Please copy every line from the following entries in which the word "options" appears.

Source data
------------

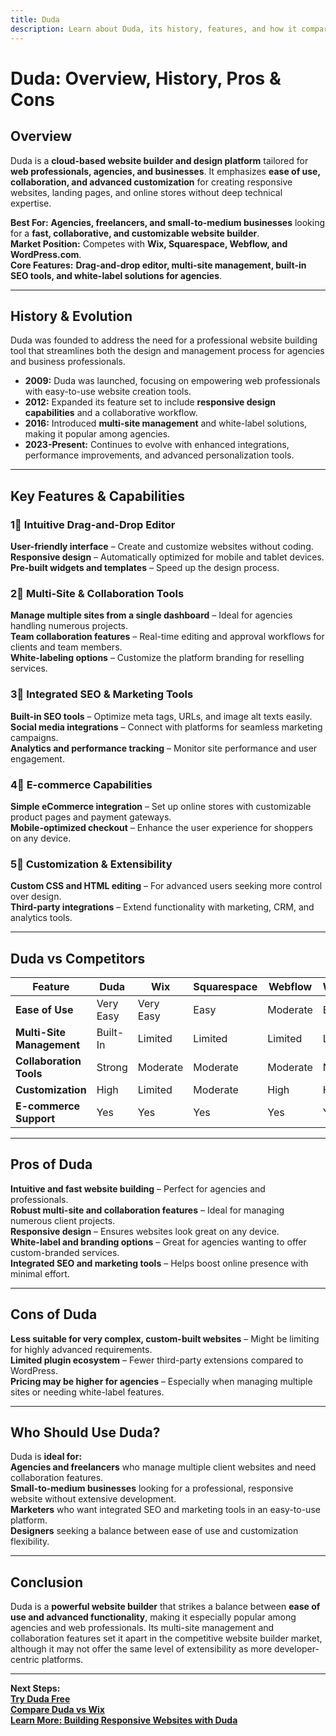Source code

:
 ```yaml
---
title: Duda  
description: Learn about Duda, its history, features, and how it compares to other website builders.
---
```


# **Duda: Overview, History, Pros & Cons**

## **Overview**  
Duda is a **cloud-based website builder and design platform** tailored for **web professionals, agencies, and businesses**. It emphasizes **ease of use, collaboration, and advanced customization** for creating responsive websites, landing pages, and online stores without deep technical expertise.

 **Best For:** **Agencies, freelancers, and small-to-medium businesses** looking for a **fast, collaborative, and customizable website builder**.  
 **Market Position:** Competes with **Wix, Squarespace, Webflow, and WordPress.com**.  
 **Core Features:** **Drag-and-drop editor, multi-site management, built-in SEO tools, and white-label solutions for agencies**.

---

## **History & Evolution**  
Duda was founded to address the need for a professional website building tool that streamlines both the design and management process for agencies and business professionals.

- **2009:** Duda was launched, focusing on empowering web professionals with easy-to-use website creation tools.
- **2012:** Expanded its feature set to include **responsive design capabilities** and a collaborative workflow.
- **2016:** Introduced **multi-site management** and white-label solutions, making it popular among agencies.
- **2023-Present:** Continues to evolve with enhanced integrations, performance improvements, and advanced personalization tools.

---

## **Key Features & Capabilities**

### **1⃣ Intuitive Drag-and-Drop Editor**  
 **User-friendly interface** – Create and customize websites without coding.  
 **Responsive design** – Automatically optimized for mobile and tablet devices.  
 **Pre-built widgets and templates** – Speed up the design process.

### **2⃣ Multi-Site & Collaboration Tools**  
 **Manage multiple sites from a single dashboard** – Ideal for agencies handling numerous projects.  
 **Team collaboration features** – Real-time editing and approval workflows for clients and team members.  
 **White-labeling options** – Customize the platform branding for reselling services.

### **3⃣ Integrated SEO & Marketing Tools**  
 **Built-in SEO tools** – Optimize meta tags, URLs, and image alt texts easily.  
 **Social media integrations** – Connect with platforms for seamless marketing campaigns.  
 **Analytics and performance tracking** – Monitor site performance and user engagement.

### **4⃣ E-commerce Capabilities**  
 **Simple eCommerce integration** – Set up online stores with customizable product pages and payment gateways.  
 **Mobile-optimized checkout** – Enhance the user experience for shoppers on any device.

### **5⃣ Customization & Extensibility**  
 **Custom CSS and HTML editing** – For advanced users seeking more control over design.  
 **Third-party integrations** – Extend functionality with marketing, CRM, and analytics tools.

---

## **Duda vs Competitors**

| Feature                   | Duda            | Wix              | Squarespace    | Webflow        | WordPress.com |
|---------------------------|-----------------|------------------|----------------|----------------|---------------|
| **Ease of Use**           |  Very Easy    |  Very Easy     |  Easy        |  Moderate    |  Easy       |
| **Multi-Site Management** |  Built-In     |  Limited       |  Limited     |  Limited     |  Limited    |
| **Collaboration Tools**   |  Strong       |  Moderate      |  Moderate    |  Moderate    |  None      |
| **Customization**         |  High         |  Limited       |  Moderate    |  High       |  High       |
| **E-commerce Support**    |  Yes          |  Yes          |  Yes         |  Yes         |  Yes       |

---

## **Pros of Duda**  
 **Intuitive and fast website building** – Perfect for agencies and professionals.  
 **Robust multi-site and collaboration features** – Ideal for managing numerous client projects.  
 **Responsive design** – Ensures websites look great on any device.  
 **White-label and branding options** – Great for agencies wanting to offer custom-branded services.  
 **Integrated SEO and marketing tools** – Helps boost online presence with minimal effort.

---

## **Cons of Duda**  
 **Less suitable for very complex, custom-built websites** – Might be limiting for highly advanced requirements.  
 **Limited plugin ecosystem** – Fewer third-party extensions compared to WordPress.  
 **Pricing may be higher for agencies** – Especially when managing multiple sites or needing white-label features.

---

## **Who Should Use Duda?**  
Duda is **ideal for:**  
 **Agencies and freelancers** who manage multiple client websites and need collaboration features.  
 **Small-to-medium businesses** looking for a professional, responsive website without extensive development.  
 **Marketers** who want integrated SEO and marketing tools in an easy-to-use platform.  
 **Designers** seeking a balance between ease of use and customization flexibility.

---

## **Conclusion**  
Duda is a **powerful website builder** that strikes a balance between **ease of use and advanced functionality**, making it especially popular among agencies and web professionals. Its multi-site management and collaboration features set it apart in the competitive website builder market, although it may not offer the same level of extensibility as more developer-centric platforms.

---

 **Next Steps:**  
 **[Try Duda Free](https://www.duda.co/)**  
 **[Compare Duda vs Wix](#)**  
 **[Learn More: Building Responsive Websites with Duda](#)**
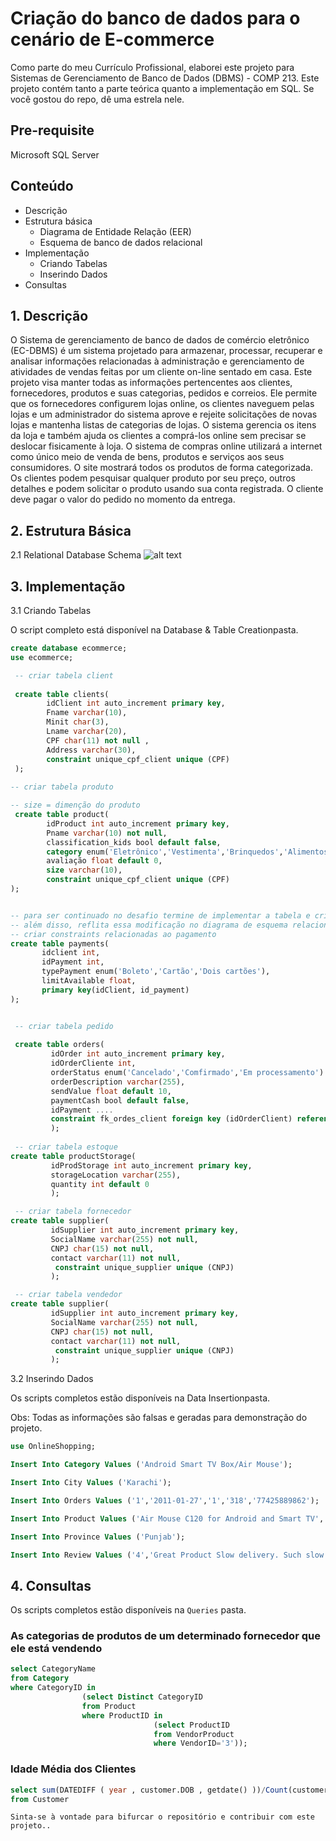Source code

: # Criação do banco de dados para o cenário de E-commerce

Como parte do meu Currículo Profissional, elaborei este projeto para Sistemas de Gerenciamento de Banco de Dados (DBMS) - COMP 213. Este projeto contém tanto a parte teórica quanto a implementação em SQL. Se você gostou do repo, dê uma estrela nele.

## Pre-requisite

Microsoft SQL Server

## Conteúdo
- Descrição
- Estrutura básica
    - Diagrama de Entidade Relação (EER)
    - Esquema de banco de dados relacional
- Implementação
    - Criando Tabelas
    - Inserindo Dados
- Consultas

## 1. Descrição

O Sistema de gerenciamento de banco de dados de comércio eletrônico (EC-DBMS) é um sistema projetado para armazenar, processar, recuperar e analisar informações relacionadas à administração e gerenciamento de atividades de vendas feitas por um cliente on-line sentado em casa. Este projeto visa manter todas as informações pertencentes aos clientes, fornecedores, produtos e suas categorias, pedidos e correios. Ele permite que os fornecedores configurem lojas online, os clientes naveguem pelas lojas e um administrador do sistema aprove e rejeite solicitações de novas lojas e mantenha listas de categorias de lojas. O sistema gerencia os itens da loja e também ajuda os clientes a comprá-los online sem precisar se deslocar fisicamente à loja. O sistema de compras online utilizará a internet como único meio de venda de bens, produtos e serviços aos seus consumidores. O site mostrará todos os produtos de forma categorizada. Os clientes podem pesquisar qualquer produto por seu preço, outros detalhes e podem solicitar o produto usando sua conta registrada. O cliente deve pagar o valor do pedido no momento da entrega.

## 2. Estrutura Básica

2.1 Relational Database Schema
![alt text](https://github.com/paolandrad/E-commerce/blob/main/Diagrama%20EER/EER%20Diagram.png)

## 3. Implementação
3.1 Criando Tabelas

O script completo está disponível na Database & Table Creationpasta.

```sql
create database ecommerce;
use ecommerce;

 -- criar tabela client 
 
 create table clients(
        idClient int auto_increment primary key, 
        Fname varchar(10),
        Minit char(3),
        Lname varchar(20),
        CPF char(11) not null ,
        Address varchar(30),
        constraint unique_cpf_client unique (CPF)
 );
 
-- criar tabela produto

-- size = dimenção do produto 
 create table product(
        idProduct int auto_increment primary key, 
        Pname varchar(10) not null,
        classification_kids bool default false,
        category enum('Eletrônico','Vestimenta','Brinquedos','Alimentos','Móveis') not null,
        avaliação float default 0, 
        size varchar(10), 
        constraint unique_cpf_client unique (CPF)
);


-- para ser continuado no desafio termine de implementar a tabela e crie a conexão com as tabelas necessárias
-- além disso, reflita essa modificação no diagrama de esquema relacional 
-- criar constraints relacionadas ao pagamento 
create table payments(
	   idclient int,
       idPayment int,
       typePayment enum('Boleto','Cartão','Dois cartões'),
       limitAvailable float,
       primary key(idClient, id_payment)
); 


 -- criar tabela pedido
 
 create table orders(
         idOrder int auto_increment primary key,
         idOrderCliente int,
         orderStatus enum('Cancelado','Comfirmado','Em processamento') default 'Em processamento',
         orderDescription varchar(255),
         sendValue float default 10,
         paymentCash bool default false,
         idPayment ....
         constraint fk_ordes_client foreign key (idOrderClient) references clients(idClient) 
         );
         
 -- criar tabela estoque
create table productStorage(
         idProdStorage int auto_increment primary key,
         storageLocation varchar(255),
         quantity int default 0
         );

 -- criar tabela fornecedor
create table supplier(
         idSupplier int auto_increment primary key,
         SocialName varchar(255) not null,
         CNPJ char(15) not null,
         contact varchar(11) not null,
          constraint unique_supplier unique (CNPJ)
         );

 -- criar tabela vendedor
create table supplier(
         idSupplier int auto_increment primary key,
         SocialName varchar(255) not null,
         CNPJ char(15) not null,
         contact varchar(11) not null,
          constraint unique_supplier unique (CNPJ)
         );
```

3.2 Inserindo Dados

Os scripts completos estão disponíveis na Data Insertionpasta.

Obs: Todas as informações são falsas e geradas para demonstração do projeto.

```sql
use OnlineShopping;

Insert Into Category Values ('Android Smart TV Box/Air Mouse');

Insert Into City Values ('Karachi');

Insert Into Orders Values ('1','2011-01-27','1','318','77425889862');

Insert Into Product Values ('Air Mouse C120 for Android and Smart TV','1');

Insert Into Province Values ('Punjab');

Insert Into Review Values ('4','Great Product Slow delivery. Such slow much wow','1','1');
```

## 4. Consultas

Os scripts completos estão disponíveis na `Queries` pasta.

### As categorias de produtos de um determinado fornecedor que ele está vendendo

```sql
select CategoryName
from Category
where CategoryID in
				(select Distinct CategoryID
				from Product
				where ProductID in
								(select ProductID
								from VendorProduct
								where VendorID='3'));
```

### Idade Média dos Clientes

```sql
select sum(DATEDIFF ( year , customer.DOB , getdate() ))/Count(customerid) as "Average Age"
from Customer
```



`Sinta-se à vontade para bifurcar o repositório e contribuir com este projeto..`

------------

• Output:
 **White-labeling options** – Customize the platform branding for reselling services.
 **White-label and branding options** – Great for agencies wanting to offer custom-branded services.  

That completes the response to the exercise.